In his The Future of CSS talk at An Event Apart in Atlanta, GA 2012 Eric Meyer shared the what new CSS specifications are under development, partially available, and can be used today. Here are my notes from his talk:

Browser makers implement lots of CSS specs out but when you try to use them, you often can’t. Between 2000 and 2010 not a lot happened with the CSS spec. Today there are lots of new modules in active development.

Under Development

  • Animations are not ready for use just yet. Only Webkit supported animations until recently. The syntax in use now may be invalidated in the next few months or years
  • Multicolumn allows you to set gutter width, border rules, and much more. This is the layout system we’ve been wanting for years. But it’s only supported in Internet Explorer 10. So it can’t really be used now.
  • The first implementation of any spec in a browser is not going to be bug-free. It’s up to us to find and report this bugs.
  • Exclusions allow you to define elements that can be wrapped around. You can even set which alpha color the exclusion uses to wrap text around a transparent image border. You can also set specific shapes for the exclusion that are not the shape of the image you are wrapping around. This is not just limited to images. You can exclude any element.
  • Regions allow you to set text to flow between blocks across a layout. With regions you need to separate structure and layout as regions are marked-up separately from content. Adobe showed this working along with their spec.
  • Masks, text-stroke, and box-reflection are in Webkit only. It’s unlikely these are going to move beyond Webkit as the CSS working group has other specs for handling this like CSS filters.

Try Using

  • Flexible boxes allow you to use table layout without tables. This has been implemented in several browsers but the syntax in the spec is changing to the new version now under development. It can still be used but only if you really need it.
  • Paged Media gives you the ability to manage content in page-level elements like page numbers or other “boundary” elements traditionally on a printed page.
  • Hyphenation can be used in code now, it just hasn’t been implemented anywhere yet. There are some Javascript polyfills that can make it work as specced.
  • A Javascript poyfill adds support. It fills in the cracks.
  • Gradients are usable but there are very different ways of marking them up in Gecko and Webkit.

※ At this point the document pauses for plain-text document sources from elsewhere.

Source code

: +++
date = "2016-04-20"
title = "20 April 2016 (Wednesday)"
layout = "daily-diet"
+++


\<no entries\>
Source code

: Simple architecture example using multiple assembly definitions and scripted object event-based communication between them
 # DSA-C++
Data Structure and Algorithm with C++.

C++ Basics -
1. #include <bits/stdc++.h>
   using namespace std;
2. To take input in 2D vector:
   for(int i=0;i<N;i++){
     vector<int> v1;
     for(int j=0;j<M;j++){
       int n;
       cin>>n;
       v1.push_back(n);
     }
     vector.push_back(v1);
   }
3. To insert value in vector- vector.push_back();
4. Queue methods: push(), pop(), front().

Neither of these was great so the CSS working group came up with yet another syntax. They currently recommend not using gradients until things settle down.
  • Border-image lets you set an image to define sprites used across the various parts of a border. Supported in a number of browsers, use it if you really need it.

Use Now

  • There are some things we can do now (supported in modern browsers). Transforms are an example: they are widely supported and often used for enhancement.
  • Transitions can also be used now. They are event driven (by user or Javascript) and also can be thought of as enhancements.
  • Border-radius and Web-fonts can also be used now.

Helping CSS Move Forward

  • You can help push forward new CSS specs.
  • Do science. Experiment to see what you can do using early versions of a spec. This is how we find really cool new effects and locate new bugs.
  • The working group has some public channels where they ask for feedback on specs: mailing list and css3info site.
  • You can also join the W3C as an organization or start-up. Start-ups have a reduced membership fee.
  • Blog: write about what you find, what you can’t do yet, what you want to do. Having conversations about this helps push the specs forward. Often times just documenting problems helps get things fixed. A use case and a specific example is usually most helpful.
  • These standards get built with the help of the community.